3 Tahun Jokowi-JK, Pemerataan Ekonomi Belum Sentuh Warga Terbawah

Pemerataan ekonomi dan pendapatan masyarakat yang belum signifikan menyentuh masyarakat golongan bawah dapat terlihat tingkat gini rasio.

oleh Ilyas Istianur Praditya diperbarui 17 Okt 2017, 20:10 WIB
Diterbitkan 17 Okt 2017, 20:10 WIB
20161006-rakyat miskin-jakarta-FF1
Seorang ibu membawa kedua anaknya mencari barang bekas dengan gerobak melintasi kawasan Wahid Hasyim, Jakarta, Kamis (6/10). Jumlah penduduk miskin di DKI Jakarta meningkat menjadi 384.300 orang atau 3,75% dari total penduduk. (Liputan6.com/Faizal Fanani)

Liputan6.com, Jakarta Institute for Development of Economics dan Finance (Indef)‎ menilai, pemerataan ekonomi dan pendapatan masyarakat selama 3 tahun masa pemerintahan Joko Widodo (Jokowi)-Jusuf Kalla (JK) masih belum banyak berubah. Hal tersebut salah satunya karena belum efektifnya program-program yang dijalankan oleh pemerintah.

Pengamat Ekonomi Indef Bhima Yudistira mengatakan, pemerataan ekonomi dan pendapatan masyarakat yang belum signifikan menyentuh masyarakat golongan bawah dapat terlihat tingkat gini rasio.

"Pemerataan itu masih stagnan. Rasio gininya masih 0,39, penurunannya dari 0,41 tidak signifikan. Ini karena banyak program pemerintah yang belum berjalan secara optimal," ujar dia saat berbincang dengan Liputan6.com di Jakarta, Selasa (17/10/2017).

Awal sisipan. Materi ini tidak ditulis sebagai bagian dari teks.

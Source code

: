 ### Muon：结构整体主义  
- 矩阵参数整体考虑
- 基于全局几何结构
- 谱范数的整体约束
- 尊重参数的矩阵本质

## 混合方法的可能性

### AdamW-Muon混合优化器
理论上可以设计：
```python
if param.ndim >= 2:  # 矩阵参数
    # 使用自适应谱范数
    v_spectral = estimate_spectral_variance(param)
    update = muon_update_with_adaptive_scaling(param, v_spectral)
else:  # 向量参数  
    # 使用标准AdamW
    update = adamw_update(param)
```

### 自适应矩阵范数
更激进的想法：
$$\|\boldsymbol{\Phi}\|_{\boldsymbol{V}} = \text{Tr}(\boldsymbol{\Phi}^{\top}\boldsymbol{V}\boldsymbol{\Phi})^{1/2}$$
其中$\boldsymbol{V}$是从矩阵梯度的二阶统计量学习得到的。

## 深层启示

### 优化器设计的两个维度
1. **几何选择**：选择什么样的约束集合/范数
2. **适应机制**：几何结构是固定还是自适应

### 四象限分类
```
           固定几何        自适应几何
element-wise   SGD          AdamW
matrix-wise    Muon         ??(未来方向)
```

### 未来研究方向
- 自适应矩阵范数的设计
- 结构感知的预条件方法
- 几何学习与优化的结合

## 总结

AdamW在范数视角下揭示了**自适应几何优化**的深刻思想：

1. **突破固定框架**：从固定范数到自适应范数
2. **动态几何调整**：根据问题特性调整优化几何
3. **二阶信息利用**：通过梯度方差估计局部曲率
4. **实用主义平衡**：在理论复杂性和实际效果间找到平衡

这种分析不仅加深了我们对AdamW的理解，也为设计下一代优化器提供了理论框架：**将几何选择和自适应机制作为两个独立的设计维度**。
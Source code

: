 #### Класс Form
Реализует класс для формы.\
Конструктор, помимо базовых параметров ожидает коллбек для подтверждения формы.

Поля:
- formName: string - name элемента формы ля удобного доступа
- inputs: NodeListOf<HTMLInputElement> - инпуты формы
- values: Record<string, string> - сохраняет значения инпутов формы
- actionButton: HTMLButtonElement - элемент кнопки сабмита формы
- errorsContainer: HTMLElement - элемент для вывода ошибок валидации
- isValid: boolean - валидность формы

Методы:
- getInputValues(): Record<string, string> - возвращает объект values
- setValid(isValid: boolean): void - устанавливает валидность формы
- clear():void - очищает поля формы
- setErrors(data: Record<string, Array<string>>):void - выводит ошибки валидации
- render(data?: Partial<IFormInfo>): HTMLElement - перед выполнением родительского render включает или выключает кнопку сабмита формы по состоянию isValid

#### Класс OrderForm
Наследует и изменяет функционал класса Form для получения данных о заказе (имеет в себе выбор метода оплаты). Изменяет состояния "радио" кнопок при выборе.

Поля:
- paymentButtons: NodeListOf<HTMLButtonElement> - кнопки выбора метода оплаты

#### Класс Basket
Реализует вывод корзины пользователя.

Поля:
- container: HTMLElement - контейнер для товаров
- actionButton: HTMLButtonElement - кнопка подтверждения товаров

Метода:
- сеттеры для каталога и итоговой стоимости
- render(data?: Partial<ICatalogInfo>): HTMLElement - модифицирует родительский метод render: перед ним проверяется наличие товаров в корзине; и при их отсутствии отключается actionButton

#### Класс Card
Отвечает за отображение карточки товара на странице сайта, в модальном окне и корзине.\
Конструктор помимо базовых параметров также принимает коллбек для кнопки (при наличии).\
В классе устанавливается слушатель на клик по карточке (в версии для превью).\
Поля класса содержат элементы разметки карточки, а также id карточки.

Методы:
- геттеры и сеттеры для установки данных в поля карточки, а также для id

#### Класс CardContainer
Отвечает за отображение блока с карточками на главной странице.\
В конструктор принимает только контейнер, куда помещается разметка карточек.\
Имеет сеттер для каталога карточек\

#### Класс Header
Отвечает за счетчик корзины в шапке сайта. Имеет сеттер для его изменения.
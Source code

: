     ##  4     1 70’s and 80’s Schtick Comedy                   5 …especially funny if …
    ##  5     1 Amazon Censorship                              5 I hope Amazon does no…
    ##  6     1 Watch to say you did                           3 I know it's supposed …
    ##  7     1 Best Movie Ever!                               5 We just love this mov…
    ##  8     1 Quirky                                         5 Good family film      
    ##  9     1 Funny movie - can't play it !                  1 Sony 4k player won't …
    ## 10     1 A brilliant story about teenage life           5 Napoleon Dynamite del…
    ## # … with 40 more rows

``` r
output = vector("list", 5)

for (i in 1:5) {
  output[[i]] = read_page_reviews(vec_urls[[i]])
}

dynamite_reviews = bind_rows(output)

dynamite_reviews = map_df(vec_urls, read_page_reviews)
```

Menurut dia, banyak program pemerintah yang masih belum optimal untuk mencapai pemerataan ekonomi masyarakat. Salah satu contohnya, reforma agraria yang ditargetkan bisa meredistribusi sebanyak 9 juta hektare (ha) lahan kepada masyarakat.

"Misalnya soal reforma agraria yang bagi-bagi 9 juta ha lahan, tapi 4,5 juta ha masih dominan hanya bagi-bagi sertifikat. Belum redistribusi lahan secara langsung," kata dia.‎

Kemudian soal dana bantuan sosial yang sebenarnya sudah meningkat cukup besar. Namun sayangnya eksekusi di lapangan masih sering terlambat sehingga kurang dirasakan oleh masyarakat.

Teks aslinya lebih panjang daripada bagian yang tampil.